▶ _TASK ITEM_:
Note how many lines in the entries below contain the string "Write", and answer with that number and no other text.

▶ _PROVIDED ENTRIES_:
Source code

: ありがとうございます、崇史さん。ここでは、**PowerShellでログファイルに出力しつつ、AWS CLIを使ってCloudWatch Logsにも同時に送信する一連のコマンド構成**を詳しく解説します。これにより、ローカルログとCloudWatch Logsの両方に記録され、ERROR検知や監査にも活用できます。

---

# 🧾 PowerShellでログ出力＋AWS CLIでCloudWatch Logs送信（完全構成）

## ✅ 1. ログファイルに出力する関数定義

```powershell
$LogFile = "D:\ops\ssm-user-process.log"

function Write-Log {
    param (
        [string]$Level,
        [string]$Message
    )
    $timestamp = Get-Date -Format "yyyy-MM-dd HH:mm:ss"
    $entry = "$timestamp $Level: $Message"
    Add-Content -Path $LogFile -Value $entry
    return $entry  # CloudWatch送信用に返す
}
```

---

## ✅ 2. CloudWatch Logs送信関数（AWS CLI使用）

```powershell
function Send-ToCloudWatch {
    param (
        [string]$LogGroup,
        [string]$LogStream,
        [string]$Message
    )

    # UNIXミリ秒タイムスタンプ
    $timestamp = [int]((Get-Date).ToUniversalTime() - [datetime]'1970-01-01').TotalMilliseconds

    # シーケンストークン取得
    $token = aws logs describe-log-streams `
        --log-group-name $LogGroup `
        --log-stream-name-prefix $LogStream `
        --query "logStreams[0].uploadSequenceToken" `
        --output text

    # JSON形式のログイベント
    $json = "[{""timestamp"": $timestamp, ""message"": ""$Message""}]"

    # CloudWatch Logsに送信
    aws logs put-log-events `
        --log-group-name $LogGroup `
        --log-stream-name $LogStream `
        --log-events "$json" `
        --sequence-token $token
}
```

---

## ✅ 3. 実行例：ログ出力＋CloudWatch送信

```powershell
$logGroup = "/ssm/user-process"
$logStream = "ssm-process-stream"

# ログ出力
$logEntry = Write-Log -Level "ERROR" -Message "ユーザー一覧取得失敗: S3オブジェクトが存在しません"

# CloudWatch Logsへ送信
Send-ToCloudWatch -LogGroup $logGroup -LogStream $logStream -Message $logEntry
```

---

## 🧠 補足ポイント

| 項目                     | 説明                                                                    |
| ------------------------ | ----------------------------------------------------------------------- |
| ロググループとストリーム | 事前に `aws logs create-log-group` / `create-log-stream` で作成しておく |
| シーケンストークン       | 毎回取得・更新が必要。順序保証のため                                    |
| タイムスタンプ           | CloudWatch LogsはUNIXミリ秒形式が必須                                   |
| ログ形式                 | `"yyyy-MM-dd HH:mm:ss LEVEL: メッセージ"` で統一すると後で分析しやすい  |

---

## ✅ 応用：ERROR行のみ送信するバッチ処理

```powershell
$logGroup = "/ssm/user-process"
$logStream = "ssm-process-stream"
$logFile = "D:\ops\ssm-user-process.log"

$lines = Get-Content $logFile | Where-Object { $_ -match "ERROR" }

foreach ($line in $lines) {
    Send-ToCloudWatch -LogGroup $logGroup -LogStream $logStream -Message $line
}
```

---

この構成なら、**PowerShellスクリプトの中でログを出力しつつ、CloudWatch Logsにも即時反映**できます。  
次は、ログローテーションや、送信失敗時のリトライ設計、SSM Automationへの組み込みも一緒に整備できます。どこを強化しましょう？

▶ _RESPONSE AREA_:
2